The only thing that will give you hard numbers is a benchmark, and it will be entirely dependent on the kinds of code that the CPUs are running. But I can tell you that if VMware was at such a disadvantage, then they would not still have lion's share of the virtualization market.
Okay, Ryan, you made my day. I don't read this forum as much as I used to, but I happened to check in.
Red888, you should know up front that I'm a software architect who works on Hyper-V at Microsoft. I assume most people reading this are perfectly capable of clicking on my name link below this and discovering that, or even Googling me, but for this answer it's useful to be entirely certain that the people reading this have no doubt about my perspective.
In general, gang scheduling is useful if the hypervisor doesn't have any way to influence the behavior of the OS running within the VM. This is, of course, why VMware started out this way. They don't own any operating systems and so their goal was to make existing operating systems work well. If I were them, this is where I would have started.
Gang scheduling, and VMware would probably say that I'm right about this, leaves lots of limitations on how you can use the physical processors within the machine. The hypervisor often can't find the right resource fit for the moment. So they've modified their algorithm over the years, looking for ways to do scheduling that work better.
Microsoft (and probably several other companies) started off with a different view. We own Windows. We'll make Windows behave well when virtualized. And thus gang scheduling won't be necessary.

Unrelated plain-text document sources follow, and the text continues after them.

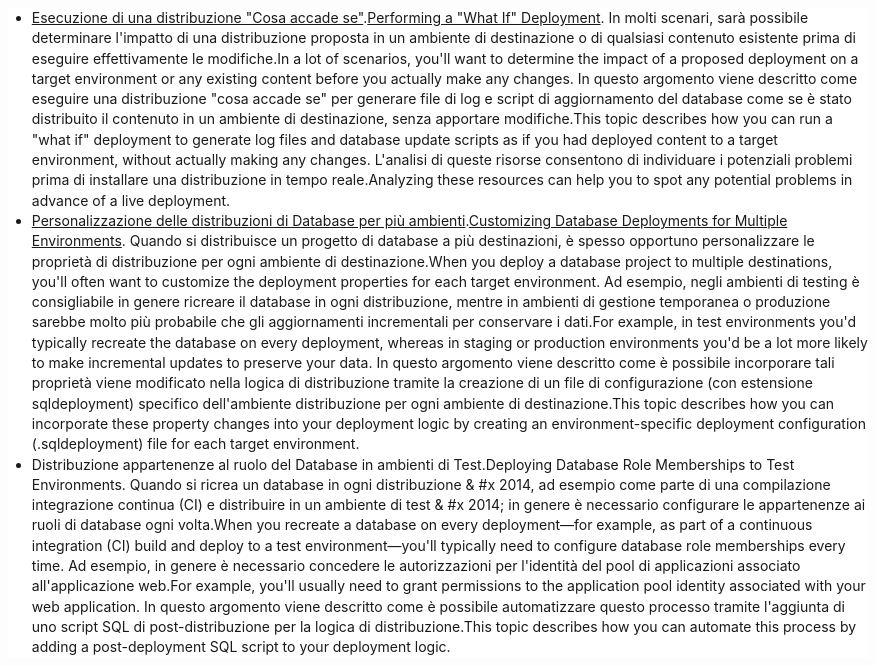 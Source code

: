 - <span data-ttu-id="87b1f-121">[Esecuzione di una distribuzione "Cosa accade se"](performing-a-what-if-deployment.md).</span><span class="sxs-lookup"><span data-stu-id="87b1f-121">[Performing a "What If" Deployment](performing-a-what-if-deployment.md).</span></span> <span data-ttu-id="87b1f-122">In molti scenari, sarà possibile determinare l'impatto di una distribuzione proposta in un ambiente di destinazione o di qualsiasi contenuto esistente prima di eseguire effettivamente le modifiche.</span><span class="sxs-lookup"><span data-stu-id="87b1f-122">In a lot of scenarios, you'll want to determine the impact of a proposed deployment on a target environment or any existing content before you actually make any changes.</span></span> <span data-ttu-id="87b1f-123">In questo argomento viene descritto come eseguire una distribuzione "cosa accade se" per generare file di log e script di aggiornamento del database come se è stato distribuito il contenuto in un ambiente di destinazione, senza apportare modifiche.</span><span class="sxs-lookup"><span data-stu-id="87b1f-123">This topic describes how you can run a "what if" deployment to generate log files and database update scripts as if you had deployed content to a target environment, without actually making any changes.</span></span> <span data-ttu-id="87b1f-124">L'analisi di queste risorse consentono di individuare i potenziali problemi prima di installare una distribuzione in tempo reale.</span><span class="sxs-lookup"><span data-stu-id="87b1f-124">Analyzing these resources can help you to spot any potential problems in advance of a live deployment.</span></span>
- <span data-ttu-id="87b1f-125">[Personalizzazione delle distribuzioni di Database per più ambienti](customizing-database-deployments-for-multiple-environments.md).</span><span class="sxs-lookup"><span data-stu-id="87b1f-125">[Customizing Database Deployments for Multiple Environments](customizing-database-deployments-for-multiple-environments.md).</span></span> <span data-ttu-id="87b1f-126">Quando si distribuisce un progetto di database a più destinazioni, è spesso opportuno personalizzare le proprietà di distribuzione per ogni ambiente di destinazione.</span><span class="sxs-lookup"><span data-stu-id="87b1f-126">When you deploy a database project to multiple destinations, you'll often want to customize the deployment properties for each target environment.</span></span> <span data-ttu-id="87b1f-127">Ad esempio, negli ambienti di testing è consigliabile in genere ricreare il database in ogni distribuzione, mentre in ambienti di gestione temporanea o produzione sarebbe molto più probabile che gli aggiornamenti incrementali per conservare i dati.</span><span class="sxs-lookup"><span data-stu-id="87b1f-127">For example, in test environments you'd typically recreate the database on every deployment, whereas in staging or production environments you'd be a lot more likely to make incremental updates to preserve your data.</span></span> <span data-ttu-id="87b1f-128">In questo argomento viene descritto come è possibile incorporare tali proprietà viene modificato nella logica di distribuzione tramite la creazione di un file di configurazione (con estensione sqldeployment) specifico dell'ambiente distribuzione per ogni ambiente di destinazione.</span><span class="sxs-lookup"><span data-stu-id="87b1f-128">This topic describes how you can incorporate these property changes into your deployment logic by creating an environment-specific deployment configuration (.sqldeployment) file for each target environment.</span></span>
- <span data-ttu-id="87b1f-129">Distribuzione appartenenze al ruolo del Database in ambienti di Test.</span><span class="sxs-lookup"><span data-stu-id="87b1f-129">Deploying Database Role Memberships to Test Environments.</span></span> <span data-ttu-id="87b1f-130">Quando si ricrea un database in ogni distribuzione & #x 2014, ad esempio come parte di una compilazione integrazione continua (CI) e distribuire in un ambiente di test & #x 2014; in genere è necessario configurare le appartenenze ai ruoli di database ogni volta.</span><span class="sxs-lookup"><span data-stu-id="87b1f-130">When you recreate a database on every deployment&#x2014;for example, as part of a continuous integration (CI) build and deploy to a test environment&#x2014;you'll typically need to configure database role memberships every time.</span></span> <span data-ttu-id="87b1f-131">Ad esempio, in genere è necessario concedere le autorizzazioni per l'identità del pool di applicazioni associato all'applicazione web.</span><span class="sxs-lookup"><span data-stu-id="87b1f-131">For example, you'll usually need to grant permissions to the application pool identity associated with your web application.</span></span> <span data-ttu-id="87b1f-132">In questo argomento viene descritto come è possibile automatizzare questo processo tramite l'aggiunta di uno script SQL di post-distribuzione per la logica di distribuzione.</span><span class="sxs-lookup"><span data-stu-id="87b1f-132">This topic describes how you can automate this process by adding a post-deployment SQL script to your deployment logic.</span></span> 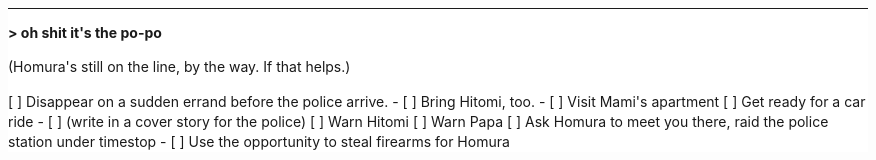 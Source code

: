 ***

**> oh shit it's the po-po**

(Homura's still on the line, by the way. If that helps.)

\[ ] Disappear on a sudden errand before the police arrive.
\- \[ ] Bring Hitomi, too.
\- \[ ] Visit Mami's apartment
\[ ] Get ready for a car ride
\- \[ ] (write in a cover story for the police)
\[ ] Warn Hitomi
\[ ] Warn Papa
\[ ] Ask Homura to meet you there, raid the police station under timestop
\- \[ ] Use the opportunity to steal firearms for Homura
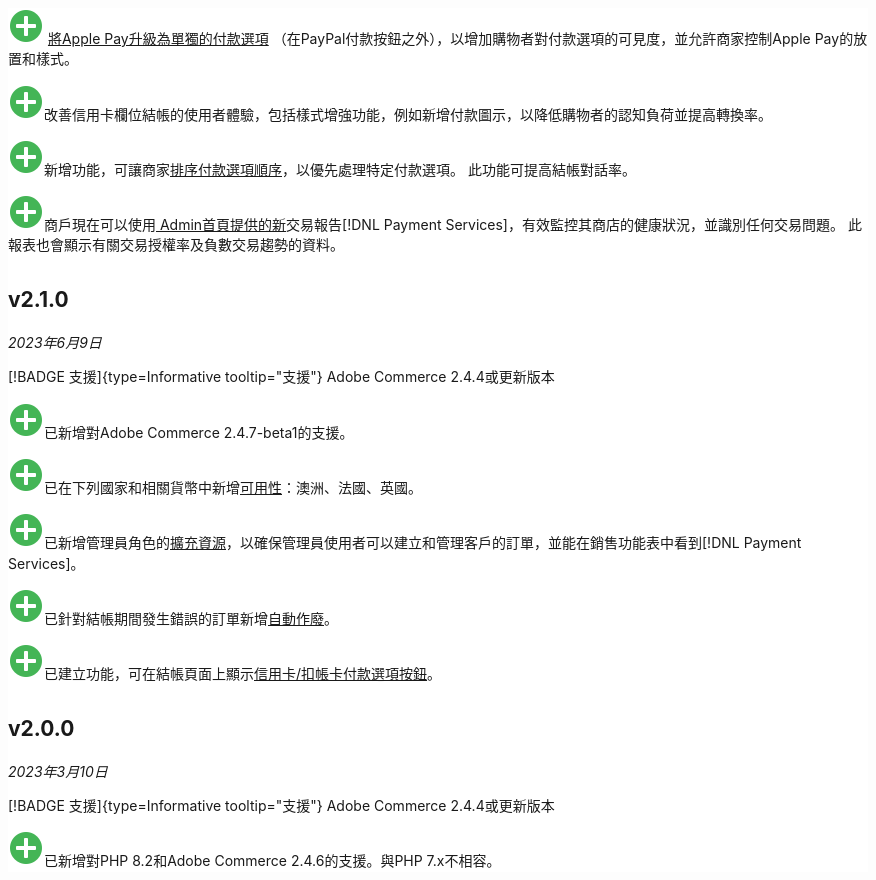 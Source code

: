![新增](../assets/new.svg) [將Apple Pay升級為單獨的付款選項](https://experienceleague.adobe.com/docs/commerce-merchant-services/payment-services/payments-checkout/payments-options.html?lang=zh-Hant#apple-pay-button) （在PayPal付款按鈕之外），以增加購物者對付款選項的可見度，並允許商家控制Apple Pay的放置和樣式。

![新增](../assets/new.svg)改善信用卡欄位結帳的使用者體驗，包括樣式增強功能，例如新增付款圖示，以降低購物者的認知負荷並提高轉換率。

![新增](../assets/new.svg)新增功能，可讓商家[排序付款選項順序](https://experienceleague.adobe.com/docs/commerce-merchant-services/payment-services/configure/settings.html?lang=zh-Hant#payment-buttons)，以優先處理特定付款選項。 此功能可提高結帳對話率。

![新](../assets/new.svg)商戶現在可以使用[ Admin首頁提供的新](https://experienceleague.adobe.com/docs/commerce-merchant-services/payment-services/reporting/transactions.html?lang=zh-Hant)交易報告[!DNL Payment Services]，有效監控其商店的健康狀況，並識別任何交易問題。 此報表也會顯示有關交易授權率及負數交易趨勢的資料。

## v2.1.0

_2023年6月9日_

[!BADGE 支援]{type=Informative tooltip="支援"} Adobe Commerce 2.4.4或更新版本

![新](../assets/new.svg)已新增對Adobe Commerce 2.4.7-beta1的支援。

![新](../assets/new.svg)已在下列國家和相關貨幣中新增[可用性](https://experienceleague.adobe.com/docs/commerce-merchant-services/payment-services/overview.html?lang=zh-Hant#availability)：澳洲、法國、英國。

![新](../assets/new.svg)已新增管理員角色的[擴充資源](https://experienceleague.adobe.com/docs/commerce-merchant-services/payment-services/configure/settings.html?lang=zh-Hant#configure-roles)，以確保管理員使用者可以建立和管理客戶的訂單，並能在銷售功能表中看到[!DNL Payment Services]。

![新](../assets/new.svg)已針對結帳期間發生錯誤的訂單新增[自動作廢](https://experienceleague.adobe.com/docs/commerce-merchant-services/payment-services/payments-checkout/checkout.html?lang=zh-Hant#order-auto-voided-if-error)。

![新](../assets/new.svg)已建立功能，可在結帳頁面上顯示[信用卡/扣帳卡付款選項按鈕](https://experienceleague.adobe.com/docs/commerce-merchant-services/payment-services/payments-checkout/payments-options.html?lang=zh-Hant#debit-or-credit-card-button)。

## v2.0.0

_2023年3月10日_

[!BADGE 支援]{type=Informative tooltip="支援"} Adobe Commerce 2.4.4或更新版本

![新](../assets/new.svg)已新增對PHP 8.2和Adobe Commerce 2.4.6的支援。與PHP 7.x不相容。
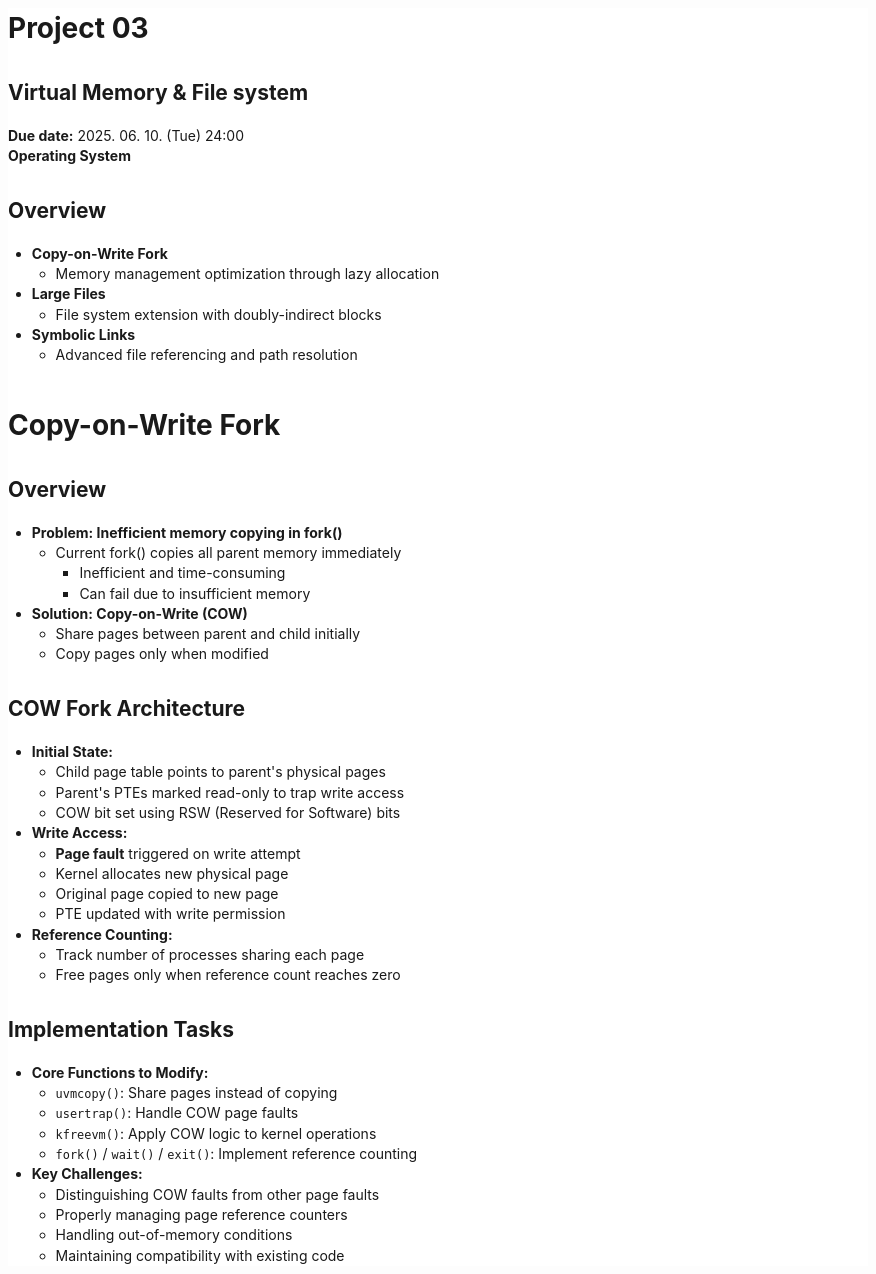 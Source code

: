 # Project 03
## Virtual Memory & File system

**Due date:** 2025. 06. 10. (Tue) 24:00  
**Operating System**

## Overview

* **Copy-on-Write Fork**
    * Memory management optimization through lazy allocation
* **Large Files**
    * File system extension with doubly-indirect blocks
* **Symbolic Links**
    * Advanced file referencing and path resolution

# Copy-on-Write Fork

## Overview

* **Problem: Inefficient memory copying in fork()**
    * Current fork() copies all parent memory immediately
        * Inefficient and time-consuming
        * Can fail due to insufficient memory
* **Solution: Copy-on-Write (COW)**
    * Share pages between parent and child initially
    * Copy pages only when modified

## COW Fork Architecture

* **Initial State:**
    * Child page table points to parent's physical pages
    * Parent's PTEs marked read-only to trap write access
    * COW bit set using RSW (Reserved for Software) bits
* **Write Access:**
    * **Page fault** triggered on write attempt
    * Kernel allocates new physical page
    * Original page copied to new page
    * PTE updated with write permission
* **Reference Counting:**
    * Track number of processes sharing each page
    * Free pages only when reference count reaches zero

## Implementation Tasks

* **Core Functions to Modify:**
    * `uvmcopy()`: Share pages instead of copying
    * `usertrap()`: Handle COW page faults
    * `kfreevm()`: Apply COW logic to kernel operations
    * `fork()` / `wait()` / `exit()`: Implement reference counting
* **Key Challenges:**
    * Distinguishing COW faults from other page faults
    * Properly managing page reference counters
    * Handling out-of-memory conditions
    * Maintaining compatibility with existing code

We won't even bother to build a gang scheduler.
Interestingly, we at Microsoft care more about Windows running well in comparison to other operating systems than we care about Hyper-V looking better than VMware, or KVM, or Xen, or Oracle, or Unisys, etc. So we published the interfaces that Windows uses to cooperate with a hypervisor. Here's a link if you're curious, though I don't recommend it as bedtime reading:
http://www.bing.com/search?q=Hypervisor+Top-Level+Functional+Specification+3.0a%3A+Windows+Server+2012&src=IE-SearchBox&FORM=IESR02
So any hypervisor vendor can expose the stuff that will trigger cooperative behavior from Windows. Several of them have. I honestly don't know if VMware has, or does, or will expose this. You'd have to ask them, or somebody who pays a lot of attention to them. And if they do, I'd be very surprised if they hadn't modified their scheduler to relax even more. That last statement, of course, is pure speculation.
So my bottom line answer is that I doubt that you should make a purchasing decision in 2014 based on how the hypervisor scheduler works. I suspect that they're all pretty good by now. A few years ago, that might not have been true.
You should try your workloads on the various systems and see how they work. I'll bet your ultimate performance comes down to whether your storage and networking meet your needs.